Laurie Anne Walden, DVM
Constipation in a cat should never be ignored. Most cases of constipation are mild and last only a day or two. But cats with long-term or repeated bouts of constipation are at risk for more serious medical problems.
Constipation is the infrequent or difficult passing of feces. Because the colon removes water from intestinal contents, feces that stays in the colon becomes hard and dry. In time, as more feces accumulates in the colon, the mass of hard feces gets too large to pass through the pelvic opening. This more severe form of constipation, when feces can’t pass at all, is called obstipation. A cat with obstipation has to be treated in the hospital to get the impacted feces out of the colon.
Some cats with chronic (long-term) constipation and obstipation develop megacolon, a distended colon that no longer works properly. The colon wall becomes stretched and limp, so it can’t push feces toward the anus. Treatments that help relieve constipation don’t work as well for megacolon, so cats with megacolon might need surgery.
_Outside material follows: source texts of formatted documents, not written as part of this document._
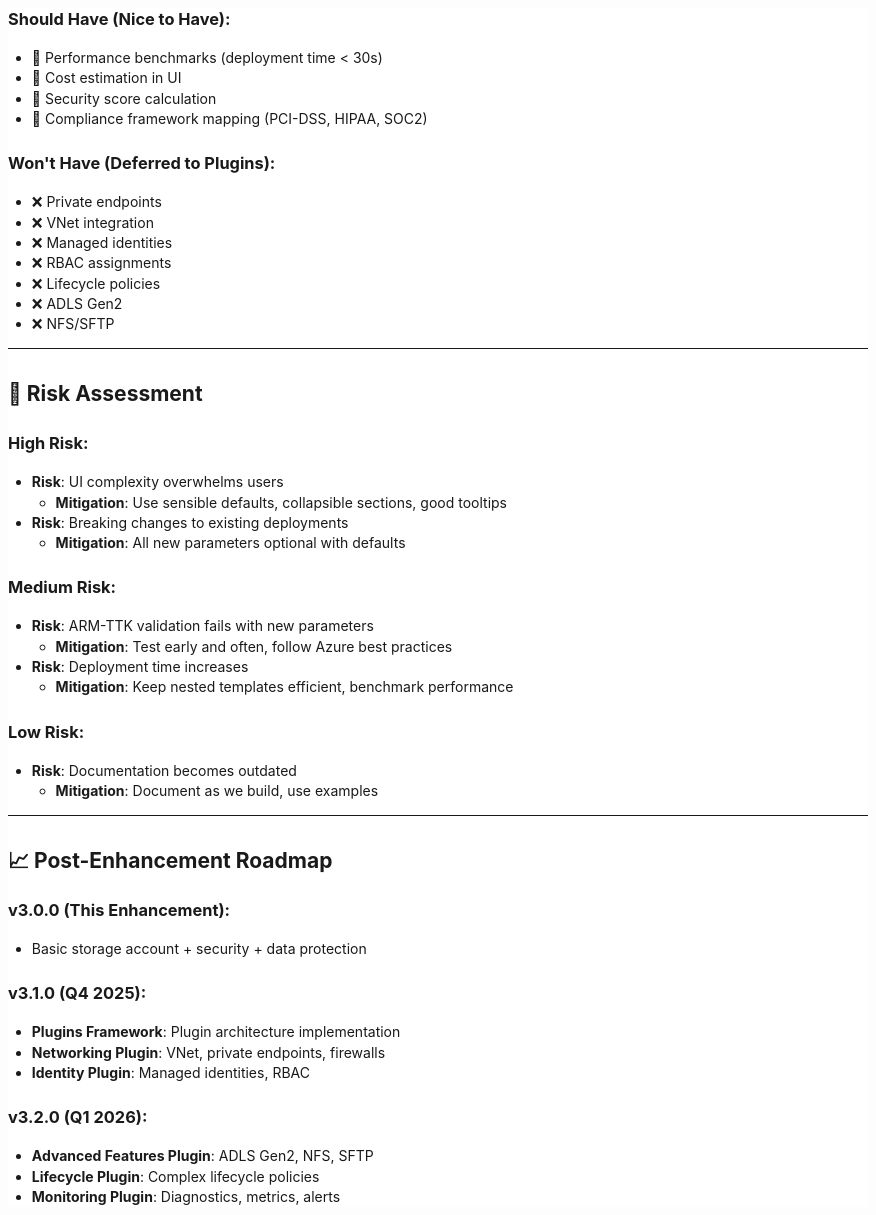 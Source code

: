 ### Should Have (Nice to Have):
- 🎯 Performance benchmarks (deployment time < 30s)
- 🎯 Cost estimation in UI
- 🎯 Security score calculation
- 🎯 Compliance framework mapping (PCI-DSS, HIPAA, SOC2)

### Won't Have (Deferred to Plugins):
- ❌ Private endpoints
- ❌ VNet integration
- ❌ Managed identities
- ❌ RBAC assignments
- ❌ Lifecycle policies
- ❌ ADLS Gen2
- ❌ NFS/SFTP

---

## 🚀 Risk Assessment

### High Risk:
- **Risk**: UI complexity overwhelms users
  - **Mitigation**: Use sensible defaults, collapsible sections, good tooltips
- **Risk**: Breaking changes to existing deployments
  - **Mitigation**: All new parameters optional with defaults

### Medium Risk:
- **Risk**: ARM-TTK validation fails with new parameters
  - **Mitigation**: Test early and often, follow Azure best practices
- **Risk**: Deployment time increases
  - **Mitigation**: Keep nested templates efficient, benchmark performance

### Low Risk:
- **Risk**: Documentation becomes outdated
  - **Mitigation**: Document as we build, use examples

---

## 📈 Post-Enhancement Roadmap

### v3.0.0 (This Enhancement):
- Basic storage account + security + data protection

### v3.1.0 (Q4 2025):
- **Plugins Framework**: Plugin architecture implementation
- **Networking Plugin**: VNet, private endpoints, firewalls
- **Identity Plugin**: Managed identities, RBAC

### v3.2.0 (Q1 2026):
- **Advanced Features Plugin**: ADLS Gen2, NFS, SFTP
- **Lifecycle Plugin**: Complex lifecycle policies
- **Monitoring Plugin**: Diagnostics, metrics, alerts
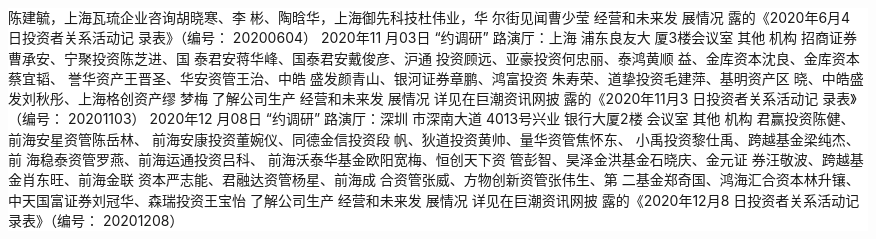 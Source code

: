 陈建毓，上海瓦琉企业咨询胡晓寒、李
彬、陶晗华，上海御先科技杜伟业，华
尔街见闻曹少莹
经营和未来发
展情况
露的《2020年6月4
日投资者关系活动记
录表》（编号：
20200604）
2020年11
月03日
“约调研”
路演厅：上海
浦东良友大
厦3楼会议室
其他
机构
招商证券曹承安、宁聚投资陈芝进、国
泰君安蒋华峰、国泰君安戴俊彦、沪通
投资顾远、亚豪投资何忠丽、泰鸿黄顺
益、金库资本沈良、金库资本蔡宜韬、
誉华资产王晋圣、华安资管王治、中皓
盛发颜青山、银河证券章鹏、鸿富投资
朱寿荣、道挚投资毛建萍、基明资产区
晓、中皓盛发刘秋彤、上海格创资产缪
梦梅
了解公司生产
经营和未来发
展情况
详见在巨潮资讯网披
露的《2020年11月3
日投资者关系活动记
录表》（编号：
20201103）
2020年12
月08日
“约调研”
路演厅：深圳
市深南大道
4013号兴业
银行大厦2楼
会议室
其他
机构
君赢投资陈健、前海安星资管陈岳林、
前海安康投资董婉仪、同德金信投资段
帆、狄道投资黄帅、量华资管焦怀东、
小禹投资黎仕禹、跨越基金梁纯杰、前
海稳泰资管罗燕、前海运通投资吕科、
前海沃泰华基金欧阳宽梅、恒创天下资
管彭智、昊泽金洪基金石晓庆、金元证
券汪敬波、跨越基金肖东旺、前海金联
资本严志能、君融达资管杨星、前海成
合资管张威、方物创新资管张伟生、第
二基金郑奇国、鸿海汇合资本林升镶、
中天国富证券刘冠华、森瑞投资王宝怡
了解公司生产
经营和未来发
展情况
详见在巨潮资讯网披
露的《2020年12月8
日投资者关系活动记
录表》（编号：
20201208） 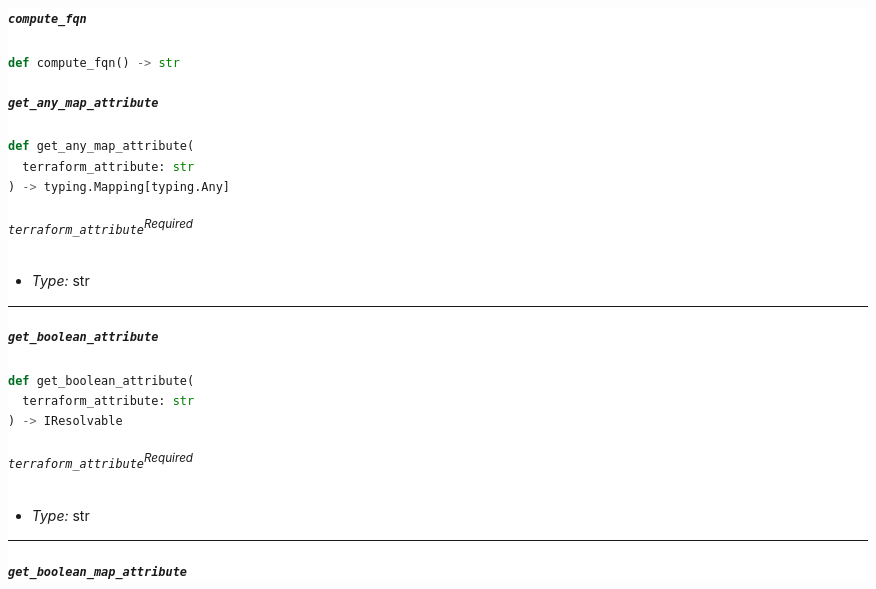 
##### `compute_fqn` <a name="compute_fqn" id="@cdktf/provider-mongodbatlas.dataMongodbatlasCloudBackupSnapshot.DataMongodbatlasCloudBackupSnapshotMembersOutputReference.computeFqn"></a>

```python
def compute_fqn() -> str
```

##### `get_any_map_attribute` <a name="get_any_map_attribute" id="@cdktf/provider-mongodbatlas.dataMongodbatlasCloudBackupSnapshot.DataMongodbatlasCloudBackupSnapshotMembersOutputReference.getAnyMapAttribute"></a>

```python
def get_any_map_attribute(
  terraform_attribute: str
) -> typing.Mapping[typing.Any]
```

###### `terraform_attribute`<sup>Required</sup> <a name="terraform_attribute" id="@cdktf/provider-mongodbatlas.dataMongodbatlasCloudBackupSnapshot.DataMongodbatlasCloudBackupSnapshotMembersOutputReference.getAnyMapAttribute.parameter.terraformAttribute"></a>

- *Type:* str

---

##### `get_boolean_attribute` <a name="get_boolean_attribute" id="@cdktf/provider-mongodbatlas.dataMongodbatlasCloudBackupSnapshot.DataMongodbatlasCloudBackupSnapshotMembersOutputReference.getBooleanAttribute"></a>

```python
def get_boolean_attribute(
  terraform_attribute: str
) -> IResolvable
```

###### `terraform_attribute`<sup>Required</sup> <a name="terraform_attribute" id="@cdktf/provider-mongodbatlas.dataMongodbatlasCloudBackupSnapshot.DataMongodbatlasCloudBackupSnapshotMembersOutputReference.getBooleanAttribute.parameter.terraformAttribute"></a>

- *Type:* str

---

##### `get_boolean_map_attribute` <a name="get_boolean_map_attribute" id="@cdktf/provider-mongodbatlas.dataMongodbatlasCloudBackupSnapshot.DataMongodbatlasCloudBackupSnapshotMembersOutputReference.getBooleanMapAttribute"></a>
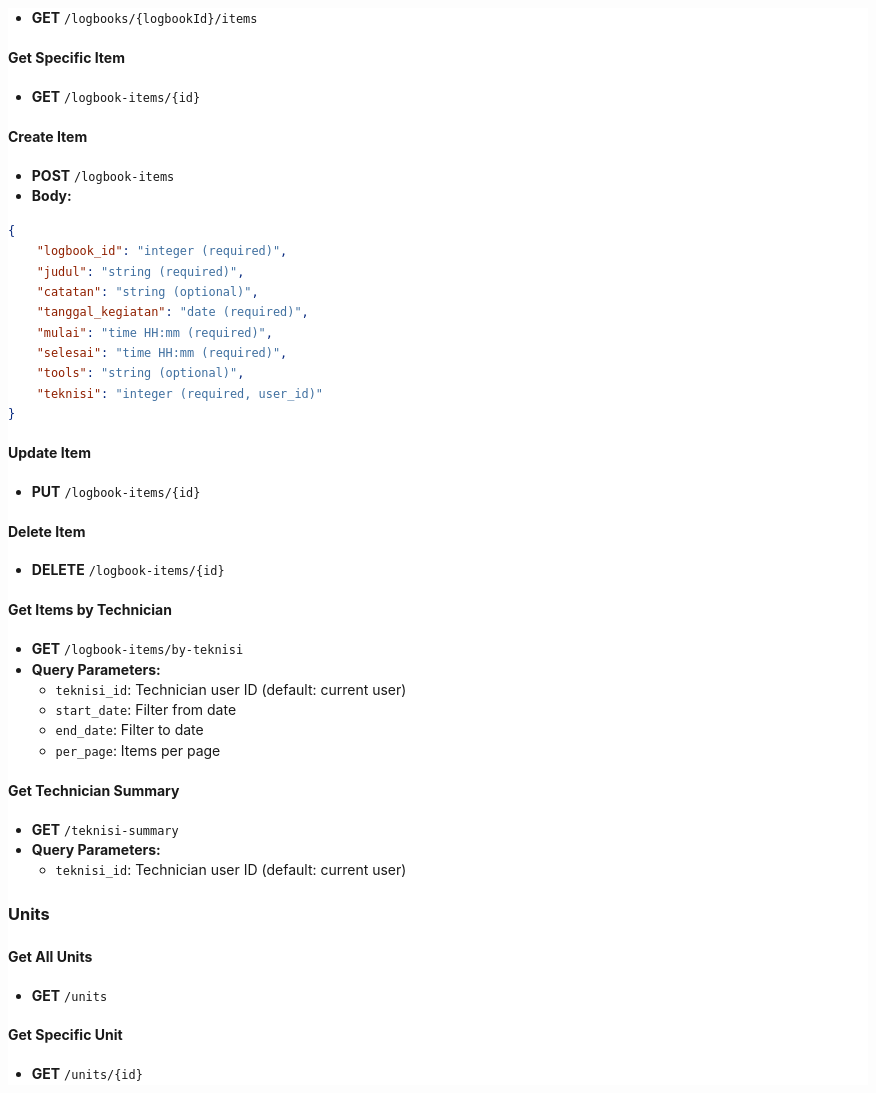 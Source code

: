 -   **GET** `/logbooks/{logbookId}/items`

#### Get Specific Item

-   **GET** `/logbook-items/{id}`

#### Create Item

-   **POST** `/logbook-items`
-   **Body:**

```json
{
    "logbook_id": "integer (required)",
    "judul": "string (required)",
    "catatan": "string (optional)",
    "tanggal_kegiatan": "date (required)",
    "mulai": "time HH:mm (required)",
    "selesai": "time HH:mm (required)",
    "tools": "string (optional)",
    "teknisi": "integer (required, user_id)"
}
```

#### Update Item

-   **PUT** `/logbook-items/{id}`

#### Delete Item

-   **DELETE** `/logbook-items/{id}`

#### Get Items by Technician

-   **GET** `/logbook-items/by-teknisi`
-   **Query Parameters:**
    -   `teknisi_id`: Technician user ID (default: current user)
    -   `start_date`: Filter from date
    -   `end_date`: Filter to date
    -   `per_page`: Items per page

#### Get Technician Summary

-   **GET** `/teknisi-summary`
-   **Query Parameters:**
    -   `teknisi_id`: Technician user ID (default: current user)

### Units

#### Get All Units

-   **GET** `/units`

#### Get Specific Unit

-   **GET** `/units/{id}`
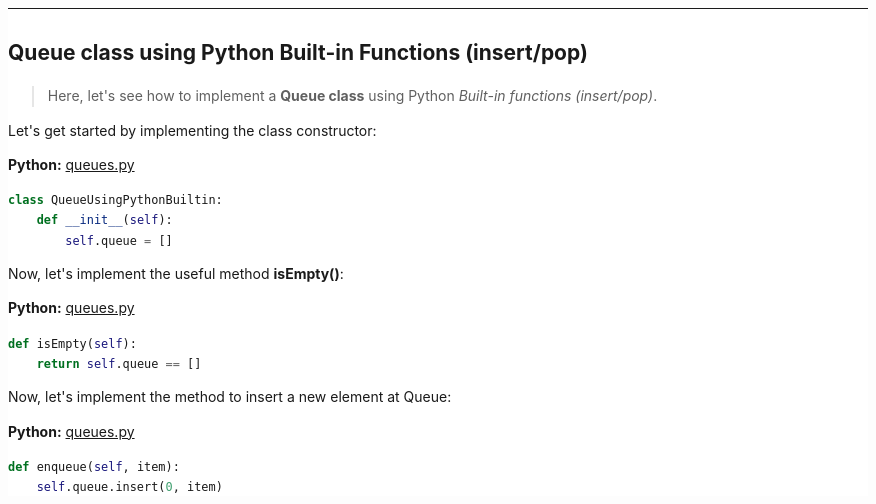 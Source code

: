











































---

<div id="queue-class-using-python-builtin-functions"></div>

## Queue class using Python Built-in Functions (insert/pop)

> Here, let's see how to implement a **Queue class** using Python *Built-in functions (insert/pop)*.

Let's get started by implementing the class constructor:

**Python:** [queues.py](src/python/queues.py)
```python
class QueueUsingPythonBuiltin:
    def __init__(self):
        self.queue = []
```

Now, let's implement the useful method **isEmpty()**:

**Python:** [queues.py](src/python/queues.py)
```python
def isEmpty(self):
    return self.queue == []
```

Now, let's implement the method to insert a new element at Queue:

**Python:** [queues.py](src/python/queues.py)
```python
def enqueue(self, item):
    self.queue.insert(0, item)
```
Some of the many causes of constipation are medical disorders, medication side effects, obstruction of the colon (for example, by tumors or pelvic fractures), and ingested foreign material. Dehydration makes constipation worse. Cats that avoid the litter box because of orthopedic pain or stress—conflict with another cat, change of routine, illness, and so forth—can develop constipation. Megacolon can be caused by abnormal nerve control of the colon muscles (something the cat is born with).
A cat that is squatting and straining in the litter box might or might not be constipated. Male cats with urinary blockage, which is a medical emergency, also squat and strain. Animals with diarrhea have an increased urge to defecate but might pass only a little bit of liquid stool. Urinary blockage, diarrhea, and constipation can all result in a cat squatting in the litter box, looking uncomfortable, and not producing much of anything.
The symptoms of constipation depend on the duration and cause and whether it has progressed to obstipation and megacolon:
A large amount of feces in the colon can be found with physical examination or radiographs (x-ray images). Other diagnostic tests are used to find the cause of constipation and assess the overall health of the patient. Megacolon is diagnosed with radiographs.
Chronic constipation tends to become less responsive to treatment over time. The type of treatment depends on the cause and severity of constipation. Treatments for constipation include increased hydration, laxatives, medications to increase intestinal movement, enemas, and a modified diet (which could be a high-fiber diet or a low-residue diet depending on the individual case). Never give a cat a laxative or enema unless your veterinarian has specifically recommended it; some human products aren’t safe for cats.
For cats with obstipation, the impacted feces must be removed in the hospital. One method is to remove the feces manually while the cat is under anesthesia. A newer method involves placing a tube through the nose into the stomach (cats tolerate this surprisingly well) and infusing a solution over several hours to break down the mass of feces so it can pass.
Megacolon is managed at first with the same treatments used for constipation. If those treatments no longer work, megacolon can be treated by surgical removal of the colon. Most cats do well after this surgery.